Pictures that I have already used (usually to drive up page views/make art) get the boot. Everything else stays. Even if I can't tell what the picture is of, or for what purpose it was taken, I keep it. You never know when months later you'll have an A-HA! moment and realize that the reason you kept this picture around for so long was because the subject -- a pretzel with mustard on it -- sort of looks like an old man with a five o'clock shadow and a big nose complaining about the lack of fresh tomatoes this time of year
Today, while performing one of the ritualistic cleansing ceremonies necessary to make room for newer, blurrier sources of pixilated joy, I decided to work some photoshop magic on a picture that had baffled me for quite some time. It was practically black, but I knew, for some reason, that there was something hidden beneath its seemingly opaque surface worth holding onto. My brain didn't bother to store the information of what it was, it just tagged it as, "possibly pretty great." Good enough for me. I trust my brain in situations like these. In order to make it readable I had to turn it into something of an Olde Timey Photographe, but don't be fooled, this is 100% contemporary and 100% legit:
You might still have trouble reading it (I don't know how this will look on every single monitor configuration) so let me help you out. It says, in large lettering across the top of a windowed storefront, "Bubble Builders," and underneath that it reads, "Your Neighborhood Contractor."

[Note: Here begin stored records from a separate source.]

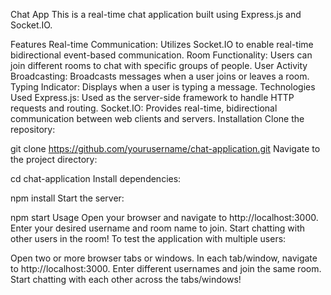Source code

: Chat App
This is a real-time chat application built using Express.js and Socket.IO.

Features
Real-time Communication: Utilizes Socket.IO to enable real-time bidirectional event-based communication.
Room Functionality: Users can join different rooms to chat with specific groups of people.
User Activity Broadcasting: Broadcasts messages when a user joins or leaves a room.
Typing Indicator: Displays when a user is typing a message.
Technologies Used
Express.js: Used as the server-side framework to handle HTTP requests and routing.
Socket.IO: Provides real-time, bidirectional communication between web clients and servers.
Installation
Clone the repository:

git clone https://github.com/yourusername/chat-application.git
Navigate to the project directory:

cd chat-application
Install dependencies:

npm install
Start the server:

npm start
Usage
Open your browser and navigate to http://localhost:3000.
Enter your desired username and room name to join.
Start chatting with other users in the room!
To test the application with multiple users:

Open two or more browser tabs or windows.
In each tab/window, navigate to http://localhost:3000.
Enter different usernames and join the same room.
Start chatting with each other across the tabs/windows!
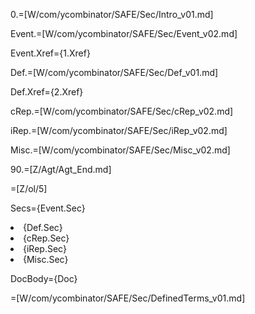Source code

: 0.=[W/com/ycombinator/SAFE/Sec/Intro_v01.md]

Event.=[W/com/ycombinator/SAFE/Sec/Event_v02.md]

Event.Xref={1.Xref}

Def.=[W/com/ycombinator/SAFE/Sec/Def_v01.md]

Def.Xref={2.Xref}

cRep.=[W/com/ycombinator/SAFE/Sec/cRep_v02.md]

iRep.=[W/com/ycombinator/SAFE/Sec/iRep_v02.md]

Misc.=[W/com/ycombinator/SAFE/Sec/Misc_v02.md]

90.=[Z/Agt/Agt_End.md]
  
=[Z/ol/5]

Secs={Event.Sec}<li>{Def.Sec}<li>{cRep.Sec}<li>{iRep.Sec}<li>{Misc.Sec}

DocBody={Doc}

=[W/com/ycombinator/SAFE/Sec/DefinedTerms_v01.md]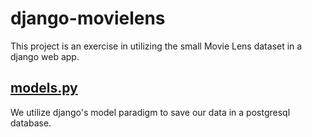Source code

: # django-movielens
This project is an exercise in utilizing the small Movie Lens dataset in a django web app.

## [models.py](https://github.com/mjoneill88/django-movielens/blob/master/movie_server/movie_recommender/models.py)
We utilize django's model paradigm to save our data in a postgresql database.

##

Oh, to have a pristine memory capable of remembering the context of this photo!
I'm fairly certain that this is not a joke, because, to the best of my knowledge, I have not been on any television or internet video sets recently. I freely admit that I have only retained about 4% of the memory of the circumstances surrounding the taking of this photograph, but my brain tells me that it's quite sure I walked by this on the street, possibly in Park Slope that one time my girlfriend and I trekked over there (a full 5 subway stops) to go to a Korean place that has bomb-ass bibimbap. Again, good enough for me. If my brain says it's real, it's real.
But I need to know more. Is this a piece of performance art? Is it an accidental picture of one of my dreams? Is it something Charlie Kauffman thought of for half a second while he was on the toilet, appearing suddenly and inexplicably during the taking of a mental inventory of items he needed to purchase from the super market, weaving its way through the realization that he was out of shallots like a needle and thread intermittently breaching the surface of a massive tropical fish costume being sewn for the chronically shy child of a domestically oriented/overprotective mother, only vaguely and fleetingly being acknowledged by its ostensible creator?
I want to know. I want you to tell me.
Won't you help me? Won't you help me understand?
How come I remember so much about the bimimbap that may or may not have been consumed on the night this picture was taken, but I remember so little about the picture itself?
It doesn't seem fair.
Seriously though, if you ever have a chance to eat bibimbap out of one of those cast iron bowls that they make table-side guacomole in, take it. It keeps the dish hot the whole time and crustifies the bottom layer of rice fantastically. Have you ever had really crispy rice? It's a true delight.